EXERCISE AIM ->
Return the data below exactly, minus the pictures.
[Opening DATASET RECORDS section]
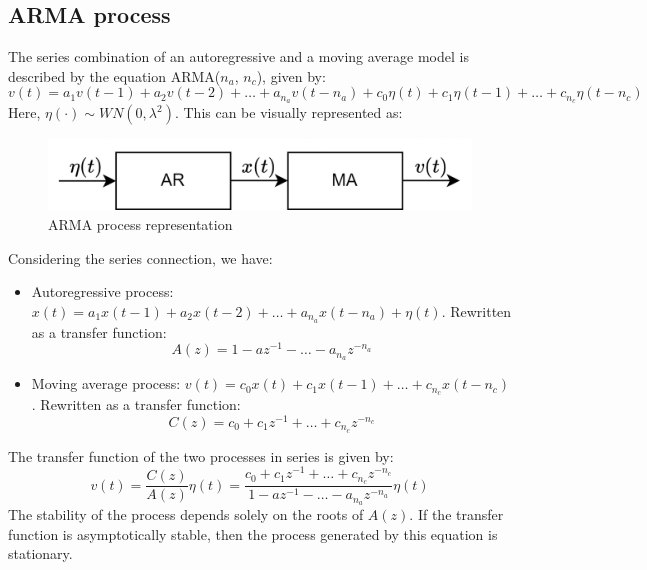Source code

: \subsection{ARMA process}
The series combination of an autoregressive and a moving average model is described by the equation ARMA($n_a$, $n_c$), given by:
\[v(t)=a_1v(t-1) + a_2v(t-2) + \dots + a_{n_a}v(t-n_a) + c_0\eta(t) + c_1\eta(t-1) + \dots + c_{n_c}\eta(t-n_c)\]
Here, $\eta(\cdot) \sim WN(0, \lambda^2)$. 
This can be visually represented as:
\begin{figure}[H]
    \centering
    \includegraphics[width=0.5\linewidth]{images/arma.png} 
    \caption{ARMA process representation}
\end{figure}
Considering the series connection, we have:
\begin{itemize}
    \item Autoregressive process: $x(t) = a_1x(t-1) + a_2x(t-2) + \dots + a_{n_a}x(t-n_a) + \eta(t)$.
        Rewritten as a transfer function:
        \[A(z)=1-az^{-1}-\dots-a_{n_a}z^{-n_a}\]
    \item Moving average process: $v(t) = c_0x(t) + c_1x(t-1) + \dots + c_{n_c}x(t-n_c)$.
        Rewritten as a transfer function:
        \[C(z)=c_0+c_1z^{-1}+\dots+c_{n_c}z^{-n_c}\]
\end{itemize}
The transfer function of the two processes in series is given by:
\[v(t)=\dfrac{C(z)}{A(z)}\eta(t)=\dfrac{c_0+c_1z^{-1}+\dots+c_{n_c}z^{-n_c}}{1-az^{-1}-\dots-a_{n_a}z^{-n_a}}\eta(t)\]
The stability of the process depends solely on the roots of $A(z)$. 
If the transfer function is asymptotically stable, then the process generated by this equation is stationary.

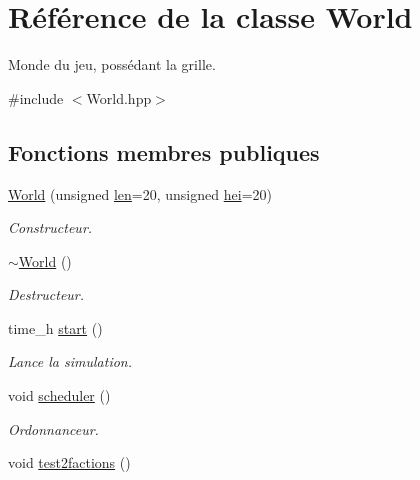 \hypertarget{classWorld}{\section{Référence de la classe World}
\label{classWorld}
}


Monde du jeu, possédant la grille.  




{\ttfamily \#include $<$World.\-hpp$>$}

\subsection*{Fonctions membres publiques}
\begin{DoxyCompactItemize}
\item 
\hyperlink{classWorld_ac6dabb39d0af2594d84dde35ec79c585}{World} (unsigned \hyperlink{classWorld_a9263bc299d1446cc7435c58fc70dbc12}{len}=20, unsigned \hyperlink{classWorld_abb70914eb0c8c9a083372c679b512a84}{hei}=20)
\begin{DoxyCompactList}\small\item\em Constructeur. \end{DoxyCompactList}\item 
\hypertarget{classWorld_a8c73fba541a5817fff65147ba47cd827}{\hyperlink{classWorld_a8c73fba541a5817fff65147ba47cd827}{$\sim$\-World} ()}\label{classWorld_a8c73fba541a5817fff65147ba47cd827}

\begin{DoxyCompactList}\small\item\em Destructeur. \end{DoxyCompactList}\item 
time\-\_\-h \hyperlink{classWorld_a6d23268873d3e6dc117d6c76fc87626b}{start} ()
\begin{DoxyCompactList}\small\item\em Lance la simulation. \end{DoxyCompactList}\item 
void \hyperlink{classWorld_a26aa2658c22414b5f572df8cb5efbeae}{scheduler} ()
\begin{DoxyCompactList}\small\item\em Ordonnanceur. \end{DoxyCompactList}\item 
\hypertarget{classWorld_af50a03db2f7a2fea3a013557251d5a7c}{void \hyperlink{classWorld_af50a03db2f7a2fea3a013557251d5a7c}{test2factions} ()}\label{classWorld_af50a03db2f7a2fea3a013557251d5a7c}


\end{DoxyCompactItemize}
[Closing DATASET RECORDS section]
OUTPUT ->
Source code

: \subsection{ARMA process}
The series combination of an autoregressive and a moving average model is described by the equation ARMA($n_a$, $n_c$), given by:
\[v(t)=a_1v(t-1) + a_2v(t-2) + \dots + a_{n_a}v(t-n_a) + c_0\eta(t) + c_1\eta(t-1) + \dots + c_{n_c}\eta(t-n_c)\]
Here, $\eta(\cdot) \sim WN(0, \lambda^2)$. 
This can be visually represented as:
\begin{figure}[H]
    \centering
    \includegraphics[width=0.5\linewidth]{images/arma.png} 
    \caption{ARMA process representation}
\end{figure}
Considering the series connection, we have:
\begin{itemize}
    \item Autoregressive process: $x(t) = a_1x(t-1) + a_2x(t-2) + \dots + a_{n_a}x(t-n_a) + \eta(t)$.
        Rewritten as a transfer function:
        \[A(z)=1-az^{-1}-\dots-a_{n_a}z^{-n_a}\]
    \item Moving average process: $v(t) = c_0x(t) + c_1x(t-1) + \dots + c_{n_c}x(t-n_c)$.
        Rewritten as a transfer function:
        \[C(z)=c_0+c_1z^{-1}+\dots+c_{n_c}z^{-n_c}\]
\end{itemize}
The transfer function of the two processes in series is given by:
\[v(t)=\dfrac{C(z)}{A(z)}\eta(t)=\dfrac{c_0+c_1z^{-1}+\dots+c_{n_c}z^{-n_c}}{1-az^{-1}-\dots-a_{n_a}z^{-n_a}}\eta(t)\]
The stability of the process depends solely on the roots of $A(z)$. 
If the transfer function is asymptotically stable, then the process generated by this equation is stationary.

 \hypertarget{classWorld}{\section{Référence de la classe World}
\label{classWorld}
}


Monde du jeu, possédant la grille.  




{\ttfamily \#include $<$World.\-hpp$>$}

\subsection*{Fonctions membres publiques}
\begin{DoxyCompactItemize}
\item 
\hyperlink{classWorld_ac6dabb39d0af2594d84dde35ec79c585}{World} (unsigned \hyperlink{classWorld_a9263bc299d1446cc7435c58fc70dbc12}{len}=20, unsigned \hyperlink{classWorld_abb70914eb0c8c9a083372c679b512a84}{hei}=20)
\begin{DoxyCompactList}\small\item\em Constructeur. \end{DoxyCompactList}\item 
\hypertarget{classWorld_a8c73fba541a5817fff65147ba47cd827}{\hyperlink{classWorld_a8c73fba541a5817fff65147ba47cd827}{$\sim$\-World} ()}\label{classWorld_a8c73fba541a5817fff65147ba47cd827}

\begin{DoxyCompactList}\small\item\em Destructeur. \end{DoxyCompactList}\item 
time\-\_\-h \hyperlink{classWorld_a6d23268873d3e6dc117d6c76fc87626b}{start} ()
\begin{DoxyCompactList}\small\item\em Lance la simulation. \end{DoxyCompactList}\item 
void \hyperlink{classWorld_a26aa2658c22414b5f572df8cb5efbeae}{scheduler} ()
\begin{DoxyCompactList}\small\item\em Ordonnanceur. \end{DoxyCompactList}\item 
\hypertarget{classWorld_af50a03db2f7a2fea3a013557251d5a7c}{void \hyperlink{classWorld_af50a03db2f7a2fea3a013557251d5a7c}{test2factions} ()}\label{classWorld_af50a03db2f7a2fea3a013557251d5a7c}


\end{DoxyCompactItemize}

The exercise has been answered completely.